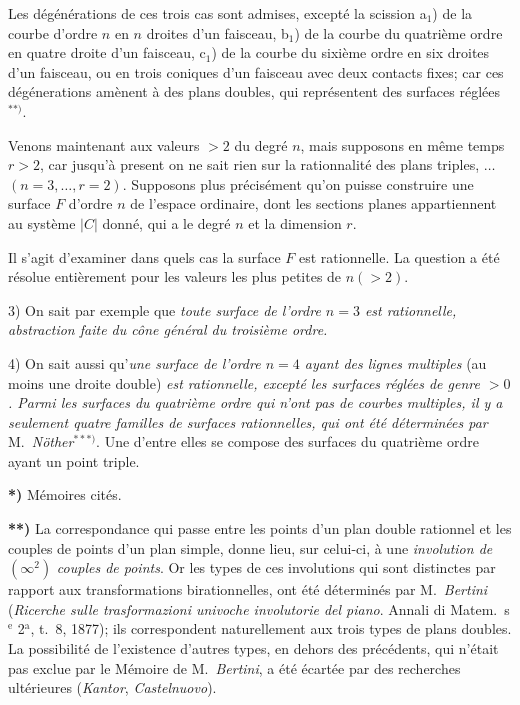 \documentclass{article}
\begin{document}
Les dégénérations de ces trois cas sont admises, excepté la scission a${}_{1}$) de la courbe d'ordre $n$ en $n$ droites d'un faisceau, b${}_{1}$) de la courbe du quatrième ordre en quatre droite d'un faisceau, c${}_{1}$) de la courbe du sixième ordre en six droites d'un faisceau, ou en trois coniques d'un faisceau avec deux contacts fixes; car ces dégénerations amènent à des plans doubles, qui représentent des surfaces réglées${}^{**)}$.

Venons maintenant aux valeurs $> 2$ du degré $n$, mais supposons en même temps $r > 2$, car jusqu'à present on ne sait rien sur la rationnalité des plans triples, $\ldots$ $(n = 3, \ldots, r = 2)$. Supposons plus précisément qu'on puisse construire une surface $F$ d'ordre $n$ de l'espace ordinaire, dont les sections planes appartiennent au système $|C|$ donné, qui a le degré $n$ et la dimension $r$.

Il s'agit d'examiner dans quels cas la surface $F$ est rationnelle. La question a été résolue entièrement pour les valeurs les plus petites de $n(> 2)$.

3) On sait par exemple que \emph{toute surface de l'ordre $n = 3$ est rationnelle, abstraction faite du cône général du troisième ordre.}

4) On sait aussi qu'\emph{une surface de l'ordre $n = 4$ ayant des lignes multiples} (au moins une droite double) \emph{est rationnelle, excepté les surfaces réglées de genre $> 0$. Parmi les surfaces du quatrième ordre qui n'ont pas de courbes multiples, il y a seulement quatre familles de surfaces rationnelles, qui ont été déterminées par} M.\ \emph{Nöther}${}^{***)}$. Une d'entre elles se compose des surfaces du quatrième ordre ayant un point triple.

\textbf{*)} Mémoires cités.

\textbf{**)} La correspondance qui passe entre les points d'un plan double rationnel et les couples de points d'un plan simple, donne lieu, sur celui-ci, à une \emph{involution de} $(\infty^{2})$ \emph{couples de points}. Or les types de ces involutions qui sont distinctes par rapport aux transformations birationnelles, ont été déterminés par M.\ \emph{Bertini} (\emph{Ricerche sulle trasformazioni univoche involutorie del piano}. Annali di Matem.\ s${}^{\text{e}}$ 2${}^{\text{a}}$, t.\ 8, 1877); ils correspondent naturellement aux trois types de plans doubles. La possibilité de l'existence d'autres types, en dehors des précédents, qui n'était pas exclue par le Mémoire de M.\ \emph{Bertini}, a été écartée par des recherches ultérieures (\emph{Kantor}, \emph{Castelnuovo}).
\end{document}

**Task**
In the copy, leave out the pictures and restate the records exactly.

**Response below**
 \documentclass{article}
\begin{document}
Les dégénérations de ces trois cas sont admises, excepté la scission a${}_{1}$) de la courbe d'ordre $n$ en $n$ droites d'un faisceau, b${}_{1}$) de la courbe du quatrième ordre en quatre droite d'un faisceau, c${}_{1}$) de la courbe du sixième ordre en six droites d'un faisceau, ou en trois coniques d'un faisceau avec deux contacts fixes; car ces dégénerations amènent à des plans doubles, qui représentent des surfaces réglées${}^{**)}$.

Venons maintenant aux valeurs $> 2$ du degré $n$, mais supposons en même temps $r > 2$, car jusqu'à present on ne sait rien sur la rationnalité des plans triples, $\ldots$ $(n = 3, \ldots, r = 2)$. Supposons plus précisément qu'on puisse construire une surface $F$ d'ordre $n$ de l'espace ordinaire, dont les sections planes appartiennent au système $|C|$ donné, qui a le degré $n$ et la dimension $r$.

Il s'agit d'examiner dans quels cas la surface $F$ est rationnelle. La question a été résolue entièrement pour les valeurs les plus petites de $n(> 2)$.

3) On sait par exemple que \emph{toute surface de l'ordre $n = 3$ est rationnelle, abstraction faite du cône général du troisième ordre.}

4) On sait aussi qu'\emph{une surface de l'ordre $n = 4$ ayant des lignes multiples} (au moins une droite double) \emph{est rationnelle, excepté les surfaces réglées de genre $> 0$. Parmi les surfaces du quatrième ordre qui n'ont pas de courbes multiples, il y a seulement quatre familles de surfaces rationnelles, qui ont été déterminées par} M.\ \emph{Nöther}${}^{***)}$. Une d'entre elles se compose des surfaces du quatrième ordre ayant un point triple.

\textbf{*)} Mémoires cités.

\textbf{**)} La correspondance qui passe entre les points d'un plan double rationnel et les couples de points d'un plan simple, donne lieu, sur celui-ci, à une \emph{involution de} $(\infty^{2})$ \emph{couples de points}. Or les types de ces involutions qui sont distinctes par rapport aux transformations birationnelles, ont été déterminés par M.\ \emph{Bertini} (\emph{Ricerche sulle trasformazioni univoche involutorie del piano}. Annali di Matem.\ s${}^{\text{e}}$ 2${}^{\text{a}}$, t.\ 8, 1877); ils correspondent naturellement aux trois types de plans doubles. La possibilité de l'existence d'autres types, en dehors des précédents, qui n'était pas exclue par le Mémoire de M.\ \emph{Bertini}, a été écartée par des recherches ultérieures (\emph{Kantor}, \emph{Castelnuovo}).
\end{document}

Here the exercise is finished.